Almost all of the words or phrases with which the lines end show sibilant qualities: “sun”, “once”, “unsown”, “snow”, “seeds”, “star”, “sides”, “stir”, “sunbeams” and “sleep”. These help to add a passionate quality to the poem, as well as encouraging the reader to recognise its speech-like qualities. For these reasons, the poem seems less like poetry for the purposes of art, and more like a strongly felt political speech containing arguments against the improvidence of war – something one might expect to hear at an anti war rally, or in Parliament. This effect is intensified by the grammar of the sentences, punctuated with dashes; they are split into small clauses: “Full nerved, – still warm, – too hard to stir?” This emphasises the words in a way that seems increasingly heartfelt, as if Owen’s suppressed anger and frustration at the situation are escaping with force. This structure and its effect is also especially evident in Dulce et Decorum est; the section that is most clearly directed at Jessie Pope is ordered in a way that shows, not frustration as in Futility, but certainly anger with the same stilted, broken up style (this time, however, with commas in place of dashes): “If in some smothering dreams, you too could pace”, and “His hanging face, like a devil’s sick of sin, / If you could hear, at every jolt, the blood / Come gargling from the froth corrupted lungs”.
Despite the obvious portrayal of Owen’s anger in Futility, parts of the second stanza also seem to portray a kind of bitter sarcasm. He questions the meaning and purpose of life itself, even the existence of the earth, if the only result is the suffering and death he and his fellow soldiers have endured and seen: “Was it for this the clay grew tall? / – O what made fatuous sunbeams toil / To break earth’s sleep at all?” The sadness of the situation is shown here through the submissive attitude, as if such a twisted and sarcastic view if the only remaining means of dealing with a comrade’s death. This attitude of bitterness combined with humour is prevalent also in both The Last Laugh: “Machine guns chuckled, ‘Tut-tut! Tut-tut!’” and “Love languid seemed his mood, / Till, slowly lowered, his whole face kissed the mud.” and Disabled: “To-night he noticed how the women’s eyes / Passed from him to the strong men that were whole” and “One time he liked a bloodsmear down his leg”. To me, this manner becomes synonymous with the ultimate concession of defeat; Owen is so war weary, his anger seems set to dissolve into a resigned and yet still disbelieving admission of surrender.

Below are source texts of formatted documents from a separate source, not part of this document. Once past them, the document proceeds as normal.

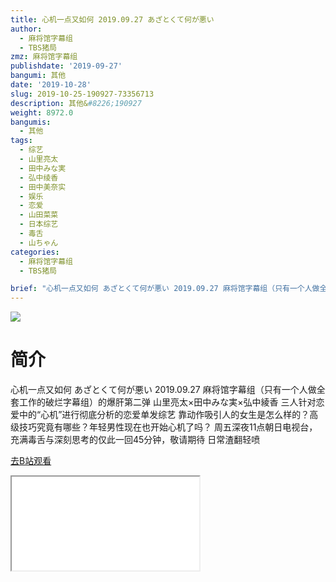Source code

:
 ```yaml
---
title: 心机一点又如何 2019.09.27 あざとくて何が悪い
author:
  - 麻将馆字幕组
  - TBS猪局
zmz: 麻将馆字幕组
publishdate: '2019-09-27'
bangumi: 其他
date: '2019-10-28'
slug: 2019-10-25-190927-73356713
description: 其他&#8226;190927
weight: 8972.0
bangumis:
  - 其他
tags:
  - 综艺
  - 山里亮太
  - 田中みな実
  - 弘中绫香
  - 田中美奈实
  - 娱乐
  - 恋爱
  - 山田菜菜
  - 日本综艺
  - 毒舌
  - 山ちゃん
categories:
  - 麻将馆字幕组
  - TBS猪局

brief: "心机一点又如何 あざとくて何が悪い 2019.09.27 麻将馆字幕组（只有一个人做全套工作的破烂字幕组）的爆肝第二弹 山里亮太×田中みな実×弘中綾香 三人针对恋爱中的“心机”进行彻底分析的恋爱单发综艺 靠动作吸引人的女生是怎么样的？高级技巧究竟有哪些？年轻男性现在也开始心机了吗？ 周五深夜11点朝日电视台，充满毒舌与深刻思考的仅此一回45分钟，敬请期待 日常渣翻轻喷"
---
```

![](https://raw.githubusercontent.com/tcgriffith/owaraisite/master/static/tmpimg/1baf007791e5248ba492a6ace5f64e254fed6327.jpg.480.jpg)
# 简介  
心机一点又如何 あざとくて何が悪い  2019.09.27
麻将馆字幕组（只有一个人做全套工作的破烂字幕组）的爆肝第二弹
山里亮太×田中みな実×弘中綾香 三人针对恋爱中的“心机”进行彻底分析的恋爱单发综艺
靠动作吸引人的女生是怎么样的？高级技巧究竟有哪些？年轻男性现在也开始心机了吗？
周五深夜11点朝日电视台，充满毒舌与深刻思考的仅此一回45分钟，敬请期待
日常渣翻轻喷  

[去B站观看](https://www.bilibili.com/video/av73356713/)
<div class ="resp-container"><iframe class="testiframe" src="//player.bilibili.com/player.html?aid=73356713"", scrolling="no", allowfullscreen="true" > </iframe></div> 
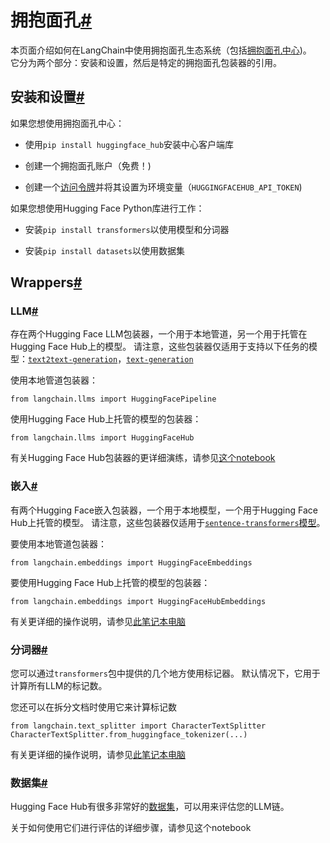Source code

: 

拥抱面孔[#](#hugging-face "此标题的永久链接")
=================================

本页面介绍如何在LangChain中使用拥抱面孔生态系统（包括[拥抱面孔中心](https://huggingface.co))。  
它分为两个部分：安装和设置，然后是特定的拥抱面孔包装器的引用。

安装和设置[#](#installation-and-setup "此标题的永久链接")
--------------------------------------------

如果您想使用拥抱面孔中心：

* 使用`pip install huggingface_hub`安装中心客户端库

* 创建一个拥抱面孔账户（免费！)

* 创建一个[访问令牌](https://huggingface.co/docs/hub/security-tokens)并将其设置为环境变量（`HUGGINGFACEHUB_API_TOKEN`)

如果您想使用Hugging Face Python库进行工作：

* 安装`pip install transformers`以使用模型和分词器

* 安装`pip install datasets`以使用数据集

Wrappers[#](#wrappers "Permalink to this headline")
---------------------------------------------------

### LLM[#](#llm "Permalink to this headline")

存在两个Hugging Face LLM包装器，一个用于本地管道，另一个用于托管在Hugging Face Hub上的模型。
请注意，这些包装器仅适用于支持以下任务的模型：[`text2text-generation`](https://huggingface.co/models?library=transformers&pipeline_tag=text2text-generation&sort=downloads)，[`text-generation`](https://huggingface.co/models?library=transformers&pipeline_tag=text-classification&sort=downloads)

使用本地管道包装器：

```
from langchain.llms import HuggingFacePipeline

```

使用Hugging Face Hub上托管的模型的包装器：

```
from langchain.llms import HuggingFaceHub

```

有关Hugging Face Hub包装器的更详细演练，请参见[这个notebook](../modules/models/llms/integrations/huggingface_hub)

### 嵌入[#](#embeddings "Permalink to this headline")

有两个Hugging Face嵌入包装器，一个用于本地模型，一个用于Hugging Face Hub上托管的模型。
请注意，这些包装器仅适用于[`sentence-transformers`模型](https://huggingface.co/models?library=sentence-transformers&sort=downloads)。

要使用本地管道包装器：

```
from langchain.embeddings import HuggingFaceEmbeddings

```

要使用Hugging Face Hub上托管的模型的包装器：

```
from langchain.embeddings import HuggingFaceHubEmbeddings

```

有关更详细的操作说明，请参见[此笔记本电脑](../modules/models/text_embedding/examples/huggingfacehub)

### 分词器[#](#tokenizer "Permalink to this headline")

您可以通过`transformers`包中提供的几个地方使用标记器。
默认情况下，它用于计算所有LLM的标记数。

您还可以在拆分文档时使用它来计算标记数

```
from langchain.text_splitter import CharacterTextSplitter
CharacterTextSplitter.from_huggingface_tokenizer(...)

```

有关更详细的操作说明，请参见[此笔记本电脑](../modules/indexes/text_splitters/examples/huggingface_length_function)

### 数据集[#](#datasets "Permalink to this headline")

Hugging Face Hub有很多非常好的[数据集](https://huggingface.co/datasets)，可以用来评估您的LLM链。

关于如何使用它们进行评估的详细步骤，请参见这个notebook


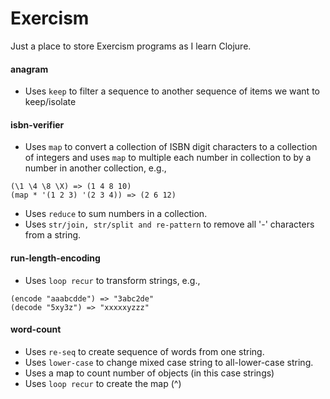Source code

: # Exercism

Just a place to store Exercism programs as I learn Clojure.

#### anagram
- Uses ```keep``` to filter a sequence to another sequence of items we want to
keep/isolate

#### isbn-verifier
- Uses ```map``` to convert a collection of ISBN digit characters to a collection of integers
and uses ```map``` to multiple each number in collection to by a number in another
collection, e.g.,
```
(\1 \4 \8 \X) => (1 4 8 10)
(map * '(1 2 3) '(2 3 4)) => (2 6 12)
```
- Uses ```reduce``` to sum numbers in a collection.
- Uses ```str/join, str/split and re-pattern``` to remove all '-' characters from a string.


#### run-length-encoding
- Uses ```loop recur``` to transform strings, e.g.,
```
(encode "aaabcdde") => "3abc2de"
(decode "5xy3z") => "xxxxxyzzz"
```

#### word-count
- Uses ```re-seq``` to create sequence of words from one string.
- Uses ```lower-case``` to change mixed case string to all-lower-case string.
- Uses a map to count number of objects (in this case strings)
- Uses ```loop recur``` to create the map (^)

Owen’s lexical choices also appear to convey the depth of his despair – phrases such as “if anything might rouse him now” and “too hard to stir?” display a finality that suggests the sense of a last resort – of being forced to face the seriousness of the circumstances. This sadness is similarly conveyed in Disabled in the use of a transferred epithet in the final stanza – “Now, he will spend a few sick years in Institutes”. In this description, it is, of course, not the years that are sick, but the soldier living through them. This has an almost hyperbolic effect, increasing the drama of the description, making the anguish of the infirmity as well as the length of the time (almost like a jail sentence) resonate more powerfully with the reader. Owen uses a form of transferred epithet in Futility also: “Woke once, the clays of a cold star”. It is clear that the clays are cold, rather than the star or planet itself, however the image of a “cold star” paints a decidedly bleak image – furthering the general tone of austerity and desolation that Owen has developed. A semantic field comprising the body parts and active references to the soldier himself emphasises his tangibility – the fact that his body is still present and presumably complete. Phrases including “Move him into the sun – / Gently its touch awoke him once”, “sides / Full-nerved – still warm”, as well as words such as “limbs” and “stir” emphasise this, and encourage the reader to share Owen’s dilemma: When his friend seems so physically present, almost as if he is only sleeping, how can it be impossible to wake him?
Ultimately, it seems that Owen’s feelings of grief are universal – sentiments shared by millions of other young men. This is in stark contrast with his narrative style in poems such as Dulce et Decorum est and The Sentry, where the stories are personal and told in specific and meticulous detail. Instead, Futility captures the emotions and experiences (as it is almost certain that every soldier in World War One would have experienced such potent feelings of loss). It is my belief that Owen was very much aware of this all-encompassing style and its subsequent power, whereas it is no less powerful that the use of his first hand accounts in other poems, it appeals in a very different way subtly conveying the vast scale of the tragedy of the war, without sacrificing his individualistic and personal approach to poetry as a way of chronicling the Great War.